• [Task directions]:
Search the records for lines with the word "folder" and copy each match.

• [Data for this exercise]:

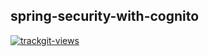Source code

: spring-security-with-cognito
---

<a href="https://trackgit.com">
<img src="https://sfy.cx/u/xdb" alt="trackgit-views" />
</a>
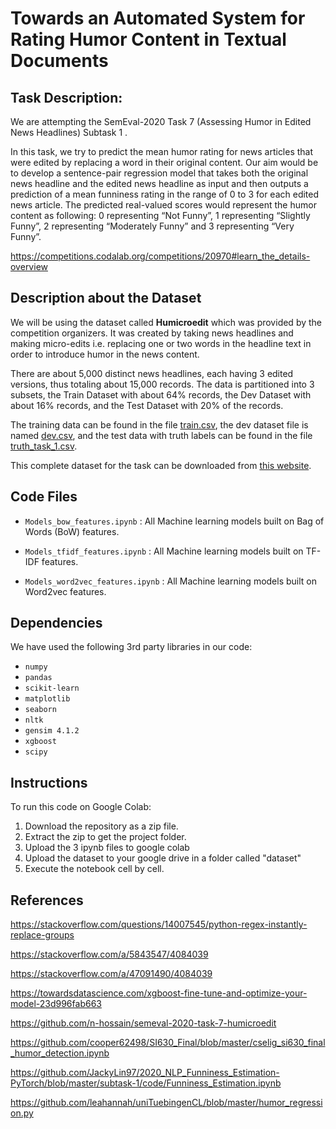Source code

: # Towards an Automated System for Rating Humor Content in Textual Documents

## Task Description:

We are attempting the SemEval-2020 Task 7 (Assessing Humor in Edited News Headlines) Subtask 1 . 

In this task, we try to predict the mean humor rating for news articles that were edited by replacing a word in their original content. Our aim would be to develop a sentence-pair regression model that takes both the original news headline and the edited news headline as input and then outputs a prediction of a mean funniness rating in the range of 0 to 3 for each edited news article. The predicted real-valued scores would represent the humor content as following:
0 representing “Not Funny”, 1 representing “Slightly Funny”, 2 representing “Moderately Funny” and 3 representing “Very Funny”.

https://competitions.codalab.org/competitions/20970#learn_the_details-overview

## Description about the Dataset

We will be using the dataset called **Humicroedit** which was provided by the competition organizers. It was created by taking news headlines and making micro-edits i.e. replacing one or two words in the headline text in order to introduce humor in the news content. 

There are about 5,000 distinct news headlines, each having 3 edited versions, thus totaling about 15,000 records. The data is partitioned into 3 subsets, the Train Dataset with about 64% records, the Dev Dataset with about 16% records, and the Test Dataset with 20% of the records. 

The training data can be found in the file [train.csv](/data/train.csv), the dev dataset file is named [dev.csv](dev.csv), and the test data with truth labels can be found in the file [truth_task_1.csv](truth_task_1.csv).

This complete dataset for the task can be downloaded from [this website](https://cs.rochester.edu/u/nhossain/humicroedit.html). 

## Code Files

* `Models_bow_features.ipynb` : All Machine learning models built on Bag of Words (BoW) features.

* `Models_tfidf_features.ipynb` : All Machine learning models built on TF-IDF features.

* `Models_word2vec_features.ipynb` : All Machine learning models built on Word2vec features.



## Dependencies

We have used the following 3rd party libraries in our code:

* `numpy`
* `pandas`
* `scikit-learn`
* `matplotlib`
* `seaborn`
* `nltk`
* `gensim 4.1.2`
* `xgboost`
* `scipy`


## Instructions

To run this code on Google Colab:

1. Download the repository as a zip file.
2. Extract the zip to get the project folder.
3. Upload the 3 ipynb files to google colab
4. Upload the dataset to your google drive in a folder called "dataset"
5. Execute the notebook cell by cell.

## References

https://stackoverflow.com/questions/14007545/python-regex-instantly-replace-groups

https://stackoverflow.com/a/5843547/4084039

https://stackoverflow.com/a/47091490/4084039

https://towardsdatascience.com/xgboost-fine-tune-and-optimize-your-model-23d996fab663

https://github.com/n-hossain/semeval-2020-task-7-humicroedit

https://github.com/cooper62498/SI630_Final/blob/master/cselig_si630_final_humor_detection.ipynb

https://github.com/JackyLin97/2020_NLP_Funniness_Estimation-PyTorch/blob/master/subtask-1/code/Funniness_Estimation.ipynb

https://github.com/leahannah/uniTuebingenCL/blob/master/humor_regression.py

* * *

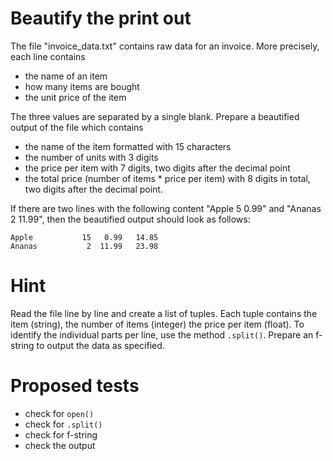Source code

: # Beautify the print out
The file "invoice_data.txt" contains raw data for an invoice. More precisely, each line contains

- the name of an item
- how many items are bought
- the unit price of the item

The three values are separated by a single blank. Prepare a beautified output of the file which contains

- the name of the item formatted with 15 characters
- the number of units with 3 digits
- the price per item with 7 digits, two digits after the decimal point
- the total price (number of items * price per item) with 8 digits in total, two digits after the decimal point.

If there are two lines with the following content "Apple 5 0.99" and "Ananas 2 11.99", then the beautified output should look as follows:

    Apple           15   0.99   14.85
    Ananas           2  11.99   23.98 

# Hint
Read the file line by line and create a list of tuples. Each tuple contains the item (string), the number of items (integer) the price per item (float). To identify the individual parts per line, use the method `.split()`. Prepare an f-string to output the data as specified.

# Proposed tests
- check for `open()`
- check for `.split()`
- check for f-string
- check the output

--

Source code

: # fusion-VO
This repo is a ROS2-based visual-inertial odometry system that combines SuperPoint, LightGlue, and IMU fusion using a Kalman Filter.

• [Written response]:
2. Extract the zip to get the project folder.
4. Upload the dataset to your google drive in a folder called "dataset"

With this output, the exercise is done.